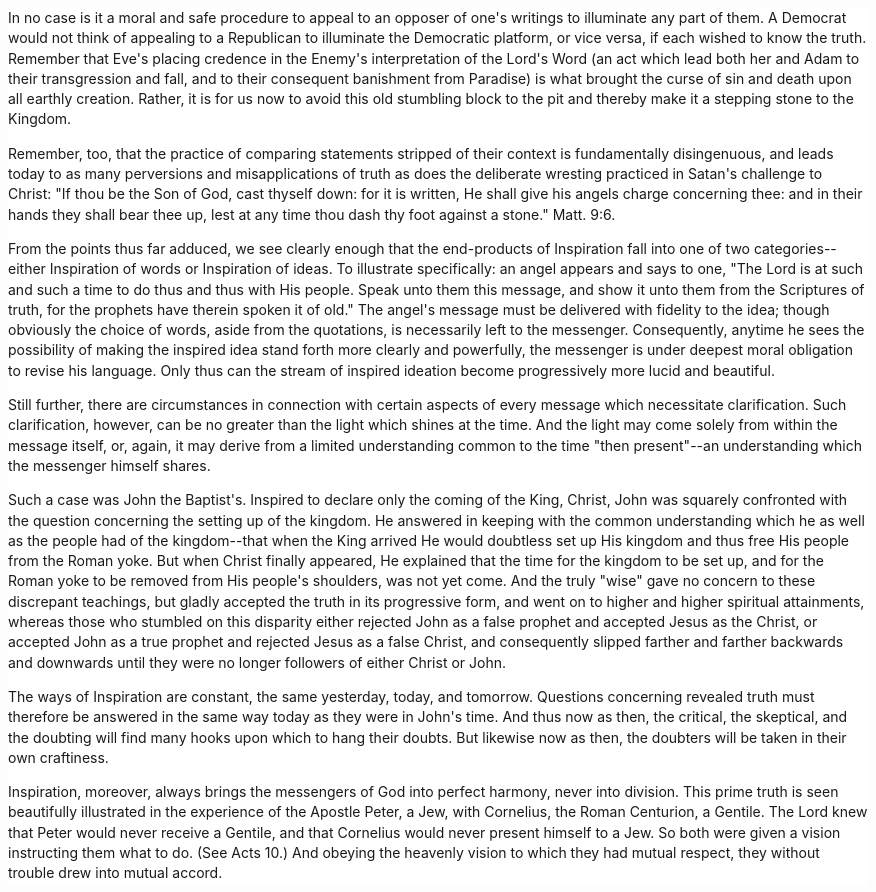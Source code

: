 In no case is it a moral and safe procedure to appeal to an opposer of one's writings to illuminate any part of them. A Democrat would not think of appealing to a Republican to illuminate the Democratic platform, or vice versa, if each wished to know the truth. Remember that Eve's placing credence in the Enemy's interpretation of the Lord's Word (an act which lead both her and Adam to their transgression and fall, and to their consequent banishment from Paradise) is what brought the curse of sin and death upon all earthly creation. Rather, it is for us now to avoid this old stumbling block to the pit and thereby make it a stepping stone to the Kingdom.

Remember, too, that the practice of comparing statements stripped of their context is fundamentally disingenuous, and leads today to as many perversions and misapplications of truth as does the deliberate wresting practiced in Satan's challenge to Christ: "If thou be the Son of God, cast thyself down: for it is written, He shall give his angels charge concerning thee: and in their hands they shall bear thee up, lest at any time thou dash thy foot against a stone." Matt. 9:6.

From the points thus far adduced, we see clearly enough that the end-products of Inspiration fall into one of two categories--either Inspiration of words or Inspiration of ideas. To illustrate specifically: an angel appears and says to one, "The Lord is at such and such a time to do thus and thus with His people. Speak unto them this message, and show it unto them from the Scriptures of truth, for the prophets have therein spoken it of old." The angel's message must be delivered with fidelity to the idea; though obviously the choice of words, aside from the quotations, is necessarily left to the messenger. Consequently, anytime he sees the possibility of making the inspired idea stand forth more clearly and powerfully, the messenger is under deepest moral obligation to revise his language. Only thus can the stream of inspired ideation become progressively more lucid and beautiful.

Still further, there are circumstances in connection with certain aspects of every message which necessitate clarification. Such clarification, however, can be no greater than the light which shines at the time. And the light may come solely from within the message itself, or, again, it may derive from a limited understanding common to the time "then present"--an understanding which the messenger himself shares.

Such a case was John the Baptist's. Inspired to declare only the coming of the King, Christ, John was squarely confronted with the question concerning the setting up of the kingdom. He answered in keeping with the common understanding which he as well as the people had of the kingdom--that when the King arrived He would doubtless set up His kingdom and thus free His people from the Roman yoke. But when Christ finally appeared, He explained that the time for the kingdom to be set up, and for the Roman yoke to be removed from His people's shoulders, was not yet come. And the truly "wise" gave no concern to these discrepant teachings, but gladly accepted the truth in its progressive form, and went on to higher and higher spiritual attainments, whereas those who stumbled on this disparity either rejected John as a false prophet and accepted Jesus as the Christ, or accepted John as a true prophet and rejected Jesus as a false Christ, and consequently slipped farther and farther backwards and downwards until they were no longer followers of either Christ or John.

The ways of Inspiration are constant, the same yesterday, today, and tomorrow. Questions concerning revealed truth must therefore be answered in the same way today as they were in John's time. And thus now as then, the critical, the skeptical, and the doubting will find many hooks upon which to hang their doubts. But likewise now as then, the doubters will be taken in their own craftiness.

Inspiration, moreover, always brings the messengers of God into perfect harmony, never into division. This prime truth is seen beautifully illustrated in the experience of the Apostle Peter, a Jew, with Cornelius, the Roman Centurion, a Gentile. The Lord knew that Peter would never receive a Gentile, and that Cornelius would never present himself to a Jew. So both were given a vision instructing them what to do. (See Acts 10.) And obeying the heavenly vision to which they had mutual respect, they without trouble drew into mutual accord.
——
**Exercise brief**
Quote verbatim the line containing "The ways of" and every line after it through the end of the records above.

**Response for this exercise**
The ways of Inspiration are constant, the same yesterday, today, and tomorrow. Questions concerning revealed truth must therefore be answered in the same way today as they were in John's time. And thus now as then, the critical, the skeptical, and the doubting will find many hooks upon which to hang their doubts. But likewise now as then, the doubters will be taken in their own craftiness.

Inspiration, moreover, always brings the messengers of God into perfect harmony, never into division. This prime truth is seen beautifully illustrated in the experience of the Apostle Peter, a Jew, with Cornelius, the Roman Centurion, a Gentile. The Lord knew that Peter would never receive a Gentile, and that Cornelius would never present himself to a Jew. So both were given a vision instructing them what to do. (See Acts 10.) And obeying the heavenly vision to which they had mutual respect, they without trouble drew into mutual accord.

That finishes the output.